Document images with source code:
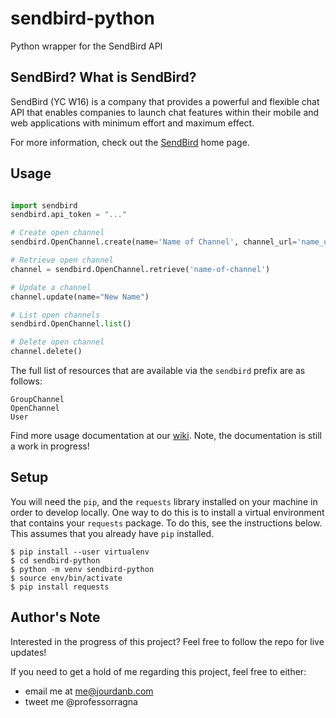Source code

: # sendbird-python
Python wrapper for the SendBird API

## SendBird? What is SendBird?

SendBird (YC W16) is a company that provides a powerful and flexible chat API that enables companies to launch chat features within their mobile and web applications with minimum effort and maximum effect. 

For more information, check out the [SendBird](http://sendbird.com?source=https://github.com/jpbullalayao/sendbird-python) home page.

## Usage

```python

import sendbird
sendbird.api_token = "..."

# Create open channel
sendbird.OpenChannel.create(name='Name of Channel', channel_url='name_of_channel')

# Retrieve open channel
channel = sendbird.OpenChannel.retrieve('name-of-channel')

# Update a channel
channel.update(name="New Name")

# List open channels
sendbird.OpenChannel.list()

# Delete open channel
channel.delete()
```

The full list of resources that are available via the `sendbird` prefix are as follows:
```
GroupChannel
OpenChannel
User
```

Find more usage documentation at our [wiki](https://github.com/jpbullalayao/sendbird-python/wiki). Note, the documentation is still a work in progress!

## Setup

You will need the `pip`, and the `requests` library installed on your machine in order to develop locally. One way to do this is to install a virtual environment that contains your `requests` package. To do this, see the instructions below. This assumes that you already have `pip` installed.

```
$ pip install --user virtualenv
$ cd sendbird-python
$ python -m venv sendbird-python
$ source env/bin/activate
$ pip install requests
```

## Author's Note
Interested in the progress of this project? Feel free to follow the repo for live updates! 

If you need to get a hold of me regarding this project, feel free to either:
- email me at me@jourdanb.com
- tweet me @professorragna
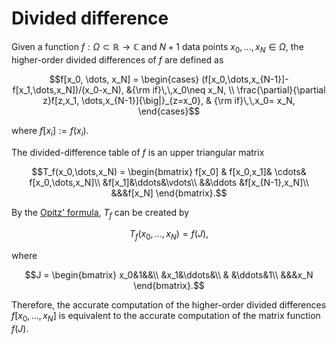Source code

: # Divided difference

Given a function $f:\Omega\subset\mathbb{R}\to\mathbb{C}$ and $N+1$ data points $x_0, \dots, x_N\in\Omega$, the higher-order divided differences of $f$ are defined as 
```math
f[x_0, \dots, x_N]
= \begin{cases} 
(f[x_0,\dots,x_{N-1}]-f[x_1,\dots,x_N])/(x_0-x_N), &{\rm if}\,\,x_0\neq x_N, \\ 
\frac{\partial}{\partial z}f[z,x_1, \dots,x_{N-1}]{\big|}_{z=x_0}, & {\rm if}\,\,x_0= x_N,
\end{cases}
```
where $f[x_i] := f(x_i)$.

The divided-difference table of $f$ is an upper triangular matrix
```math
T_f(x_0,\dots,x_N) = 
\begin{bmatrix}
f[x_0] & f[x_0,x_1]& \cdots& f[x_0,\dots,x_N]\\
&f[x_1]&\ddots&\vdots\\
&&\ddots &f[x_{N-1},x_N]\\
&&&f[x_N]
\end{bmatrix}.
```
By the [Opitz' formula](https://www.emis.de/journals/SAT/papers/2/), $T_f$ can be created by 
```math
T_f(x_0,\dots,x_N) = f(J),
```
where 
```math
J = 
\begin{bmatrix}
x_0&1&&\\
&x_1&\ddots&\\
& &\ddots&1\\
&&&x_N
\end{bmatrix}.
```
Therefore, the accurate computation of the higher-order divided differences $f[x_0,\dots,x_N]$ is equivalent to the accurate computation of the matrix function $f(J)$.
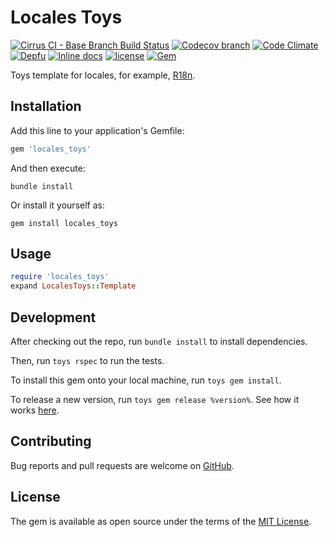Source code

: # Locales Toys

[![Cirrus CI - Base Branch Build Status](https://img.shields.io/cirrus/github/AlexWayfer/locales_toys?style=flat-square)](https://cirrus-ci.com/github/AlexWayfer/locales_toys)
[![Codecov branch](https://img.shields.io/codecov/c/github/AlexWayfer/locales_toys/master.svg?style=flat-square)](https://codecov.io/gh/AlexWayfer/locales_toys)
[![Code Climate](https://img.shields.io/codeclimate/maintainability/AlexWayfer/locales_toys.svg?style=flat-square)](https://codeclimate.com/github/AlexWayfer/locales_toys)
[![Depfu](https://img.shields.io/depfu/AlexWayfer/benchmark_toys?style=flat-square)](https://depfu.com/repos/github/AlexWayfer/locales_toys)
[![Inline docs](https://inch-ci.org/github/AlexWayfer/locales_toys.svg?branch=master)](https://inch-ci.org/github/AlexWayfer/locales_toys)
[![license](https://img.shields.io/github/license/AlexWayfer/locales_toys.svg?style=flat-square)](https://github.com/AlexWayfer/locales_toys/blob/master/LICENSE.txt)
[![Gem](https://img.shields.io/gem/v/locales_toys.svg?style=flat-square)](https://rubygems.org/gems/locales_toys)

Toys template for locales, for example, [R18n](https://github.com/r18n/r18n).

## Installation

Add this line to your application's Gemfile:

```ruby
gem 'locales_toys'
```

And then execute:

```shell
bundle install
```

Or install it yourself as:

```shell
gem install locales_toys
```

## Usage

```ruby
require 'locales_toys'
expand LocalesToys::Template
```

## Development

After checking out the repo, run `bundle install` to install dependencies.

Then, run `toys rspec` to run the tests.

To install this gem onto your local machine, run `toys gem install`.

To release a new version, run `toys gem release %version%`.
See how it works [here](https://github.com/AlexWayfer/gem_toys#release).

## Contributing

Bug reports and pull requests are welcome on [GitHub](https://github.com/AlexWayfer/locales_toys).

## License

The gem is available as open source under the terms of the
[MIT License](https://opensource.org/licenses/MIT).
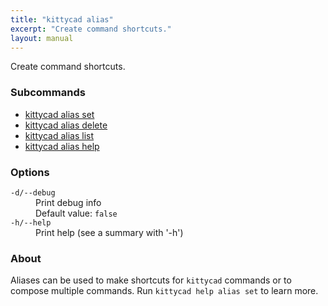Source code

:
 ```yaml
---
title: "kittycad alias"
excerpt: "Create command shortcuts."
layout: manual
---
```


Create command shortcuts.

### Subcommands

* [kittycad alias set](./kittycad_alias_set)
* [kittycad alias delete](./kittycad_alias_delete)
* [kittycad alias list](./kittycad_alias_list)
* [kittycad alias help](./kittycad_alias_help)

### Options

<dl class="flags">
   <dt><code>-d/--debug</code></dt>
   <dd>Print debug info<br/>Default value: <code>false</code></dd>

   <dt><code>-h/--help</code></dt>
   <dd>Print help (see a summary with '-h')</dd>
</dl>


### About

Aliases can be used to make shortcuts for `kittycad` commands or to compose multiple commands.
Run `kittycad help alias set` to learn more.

*Task item:*
Scan the records above for the string "differences", and copy every line where it turns up.

*Response for this exercise:*
Given a function $f:\Omega\subset\mathbb{R}\to\mathbb{C}$ and $N+1$ data points $x_0, \dots, x_N\in\Omega$, the higher-order divided differences of $f$ are defined as 
Therefore, the accurate computation of the higher-order divided differences $f[x_0,\dots,x_N]$ is equivalent to the accurate computation of the matrix function $f(J)$.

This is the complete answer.